Rosa se aproximou do local, checando possíveis armadilhas com cuidado e esmero. Desarmou algumas que ali estavam e conseguiu finalmente pegar o livro. A elfa folheou este rapidamente, sorriu e anunciou que, de fato, era o tal material perigoso cuja existência o seu tio especulara.

Mais tarde, os agora quatro companheiros de viagem jantavam e conversavam alegremente na hospedaria onde as três jovens estavam hospedadas.

– Eu ainda estou tentando entender o que é esse tal de CO que mencionaram lá nas ruínas – disse Elenvar.

– Eu sei que você deve estar morrendo de curiosidade, bonitinho, mas isso é algo que demanda toda uma aula de ciências e introdução a conceitos bioquímicos não muito conhecidos por aqui.

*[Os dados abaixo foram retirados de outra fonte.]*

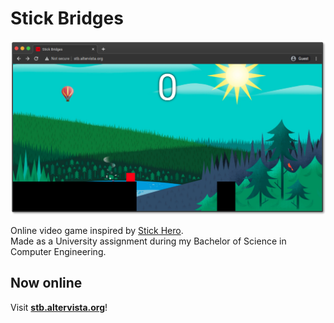 # Stick Bridges

<a href="http://stb.altervista.org" target="_blank">
<div style="text-align:center"><img src="css/images/screenshots/game.png" /></div>
</a>

Online video game inspired by [Stick Hero](https://itunes.apple.com/us/app/stick-hero/id918338898?mt=8).\
Made as a University assignment during my Bachelor of Science in Computer Engineering.

## Now online
Visit [**stb.altervista.org**](http://stb.altervista.org)!

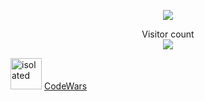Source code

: <p align="center">
  <img src="https://github-readme-stats-git-masterrstaa-rickstaa.vercel.app/api?username=dolbolesya&title_color=e07eed&text_color=9f9f9f&show_icons=true&bg_color=00000000&hide_border=true&hide_title=false&icon_color=e07eed&hide_title=true&count_private=true" />
</p>
<p align="center"> 
  Visitor count<br>
  <img src="https://profile-counter.glitch.me/dolbolesya/count.svg" />
</p>

<img src="https://www.codewars.com/packs/assets/logo.61192cf7.svg" alt="isolated" width="50"/> [CodeWars](https://www.codewars.com/users/dolbolesya)

<!--
**dolbolesya/dolbolesya** is a ✨ _special_ ✨ repository because its `README.md` (this file) appears on your GitHub profile.
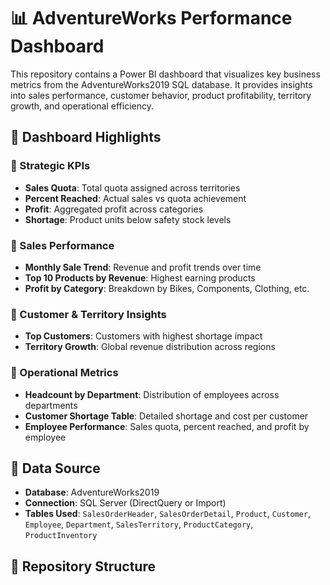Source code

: # 📊 AdventureWorks Performance Dashboard

This repository contains a Power BI dashboard that visualizes key business metrics from the AdventureWorks2019 SQL database. It provides insights into sales performance, customer behavior, product profitability, territory growth, and operational efficiency.

## 🚀 Dashboard Highlights

### 🔹 Strategic KPIs
- **Sales Quota**: Total quota assigned across territories
- **Percent Reached**: Actual sales vs quota achievement
- **Profit**: Aggregated profit across categories
- **Shortage**: Product units below safety stock levels

### 🔹 Sales Performance
- **Monthly Sale Trend**: Revenue and profit trends over time
- **Top 10 Products by Revenue**: Highest earning products
- **Profit by Category**: Breakdown by Bikes, Components, Clothing, etc.

### 🔹 Customer & Territory Insights
- **Top Customers**: Customers with highest shortage impact
- **Territory Growth**: Global revenue distribution across regions

### 🔹 Operational Metrics
- **Headcount by Department**: Distribution of employees across departments
- **Customer Shortage Table**: Detailed shortage and cost per customer
- **Employee Performance**: Sales quota, percent reached, and profit by employee

## 🧠 Data Source

- **Database**: AdventureWorks2019
- **Connection**: SQL Server (DirectQuery or Import)
- **Tables Used**: `SalesOrderHeader`, `SalesOrderDetail`, `Product`, `Customer`, `Employee`, `Department`, `SalesTerritory`, `ProductCategory`, `ProductInventory`

## 📁 Repository Structure


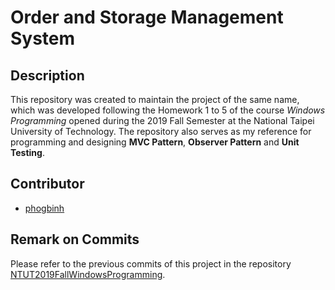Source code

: # Order and Storage Management System
## Description
This repository was created to maintain the project of the same name, which was developed following the Homework 1 to 5 of the course *Windows Programming* opened during the 2019 Fall Semester at the National Taipei University of Technology. The repository also serves as my reference for programming and designing **MVC Pattern**, **Observer Pattern** and **Unit Testing**.

## Contributor
* [phogbinh](https://github.com/phogbinh)

## Remark on Commits
Please refer to the previous commits of this project in the repository [NTUT2019FallWindowsProgramming](https://github.com/phogbinh/NTUT2019FallWindowsProgramming).
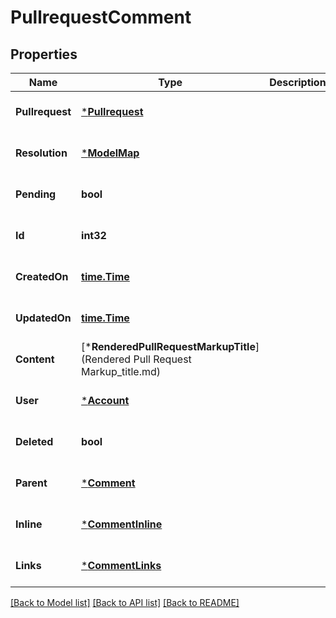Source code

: # PullrequestComment

## Properties
Name | Type | Description | Notes
------------ | ------------- | ------------- | -------------
**Pullrequest** | [***Pullrequest**](pullrequest.md) |  | [optional] [default to null]
**Resolution** | [***ModelMap**](map.md) |  | [optional] [default to null]
**Pending** | **bool** |  | [optional] [default to null]
**Id** | **int32** |  | [optional] [default to null]
**CreatedOn** | [**time.Time**](time.Time.md) |  | [optional] [default to null]
**UpdatedOn** | [**time.Time**](time.Time.md) |  | [optional] [default to null]
**Content** | [***RenderedPullRequestMarkupTitle**](Rendered Pull Request Markup_title.md) |  | [optional] [default to null]
**User** | [***Account**](account.md) |  | [optional] [default to null]
**Deleted** | **bool** |  | [optional] [default to null]
**Parent** | [***Comment**](comment.md) |  | [optional] [default to null]
**Inline** | [***CommentInline**](comment_inline.md) |  | [optional] [default to null]
**Links** | [***CommentLinks**](comment_links.md) |  | [optional] [default to null]

[[Back to Model list]](../README.md#documentation-for-models) [[Back to API list]](../README.md#documentation-for-api-endpoints) [[Back to README]](../README.md)

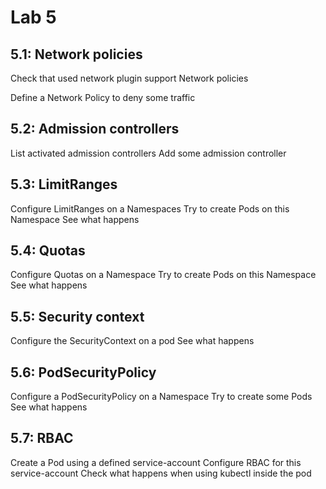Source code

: # Lab 5

## 5.1: Network policies

Check that used network plugin support Network policies

Define a Network Policy to deny some traffic

## 5.2: Admission controllers

List activated admission controllers
Add some admission controller

## 5.3: LimitRanges

Configure LimitRanges on a Namespaces
Try to create Pods on this Namespace
See what happens

## 5.4: Quotas

Configure Quotas on a Namespace
Try to create Pods on this Namespace
See what happens

## 5.5: Security context

Configure the SecurityContext on a pod
See what happens

## 5.6: PodSecurityPolicy

Configure a PodSecurityPolicy on a Namespace
Try to create some Pods
See what happens

## 5.7: RBAC

Create a Pod using a defined service-account
Configure RBAC for this service-account
Check what happens when using kubectl inside the pod

<div class="pb"></div>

Mas faz o seguinte: pede para a Jas te dar uma aula particular que ela te ensina com prazer – respondeu Rosa.

– É, claro, opa, peraí, Rosa…

– Confessa, prima, você achou ele bonitinho desde o início e vocês são dois nerds, dariam certo juntos – provocou Gala, falando em português.

– Você me chama de nerd, mas não fica muito atrás – retrucou Jasmin, também em português.

– Eu não sou nerd, sou geek.

– E tem diferença?

– Você não saber já prova que tem diferença.

Elenvar, literalmente boiando diante de uma conversa numa língua que não entendia, virou‑se para Rosa e perguntou:

– Do que elas estão falando?

– Papo de mulher, Elenvar, papo de mulher – respondeu Rosa enquanto se servia de mais vinho.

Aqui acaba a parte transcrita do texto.